* [Exercise material]
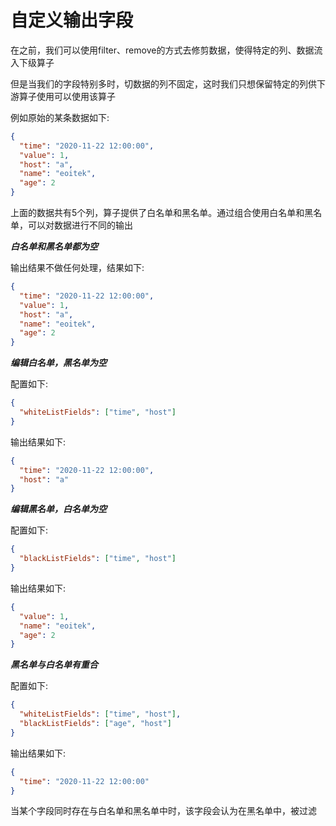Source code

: # 自定义输出字段

在之前，我们可以使用filter、remove的方式去修剪数据，使得特定的列、数据流入下级算子

但是当我们的字段特别多时，切数据的列不固定，这时我们只想保留特定的列供下游算子使用可以使用该算子

例如原始的某条数据如下:

```json
{
  "time": "2020-11-22 12:00:00",
  "value": 1,
  "host": "a",
  "name": "eoitek",
  "age": 2
}
```

上面的数据共有5个列，算子提供了白名单和黑名单。通过组合使用白名单和黑名单，可以对数据进行不同的输出

***白名单和黑名单都为空***

输出结果不做任何处理，结果如下:

```json
{
  "time": "2020-11-22 12:00:00",
  "value": 1,
  "host": "a",
  "name": "eoitek",
  "age": 2
}
```

***编辑白名单，黑名单为空***

配置如下:

```json
{
  "whiteListFields": ["time", "host"]
}
```

输出结果如下:

```json
{
  "time": "2020-11-22 12:00:00",
  "host": "a"
}
```

***编辑黑名单，白名单为空***

配置如下:

```json
{
  "blackListFields": ["time", "host"]
}
```

输出结果如下:

```json
{
  "value": 1,
  "name": "eoitek",
  "age": 2
}
```

***黑名单与白名单有重合***

配置如下:

```json
{
  "whiteListFields": ["time", "host"],
  "blackListFields": ["age", "host"]
}
```

输出结果如下:

```json
{
  "time": "2020-11-22 12:00:00"
}
```

当某个字段同时存在与白名单和黑名单中时，该字段会认为在黑名单中，被过滤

* [Exercise directions] Provide an exact copy of the records, excluding every picture.

* [Result below]
Source code

: # 自定义输出字段

在之前，我们可以使用filter、remove的方式去修剪数据，使得特定的列、数据流入下级算子

但是当我们的字段特别多时，切数据的列不固定，这时我们只想保留特定的列供下游算子使用可以使用该算子

例如原始的某条数据如下:

```json
{
  "time": "2020-11-22 12:00:00",
  "value": 1,
  "host": "a",
  "name": "eoitek",
  "age": 2
}
```

上面的数据共有5个列，算子提供了白名单和黑名单。通过组合使用白名单和黑名单，可以对数据进行不同的输出

***白名单和黑名单都为空***

输出结果不做任何处理，结果如下:

```json
{
  "time": "2020-11-22 12:00:00",
  "value": 1,
  "host": "a",
  "name": "eoitek",
  "age": 2
}
```

***编辑白名单，黑名单为空***

配置如下:

```json
{
  "whiteListFields": ["time", "host"]
}
```

输出结果如下:

```json
{
  "time": "2020-11-22 12:00:00",
  "host": "a"
}
```

***编辑黑名单，白名单为空***

配置如下:

```json
{
  "blackListFields": ["time", "host"]
}
```

输出结果如下:

```json
{
  "value": 1,
  "name": "eoitek",
  "age": 2
}
```

***黑名单与白名单有重合***

配置如下:

```json
{
  "whiteListFields": ["time", "host"],
  "blackListFields": ["age", "host"]
}
```

输出结果如下:

```json
{
  "time": "2020-11-22 12:00:00"
}
```

当某个字段同时存在与白名单和黑名单中时，该字段会认为在黑名单中，被过滤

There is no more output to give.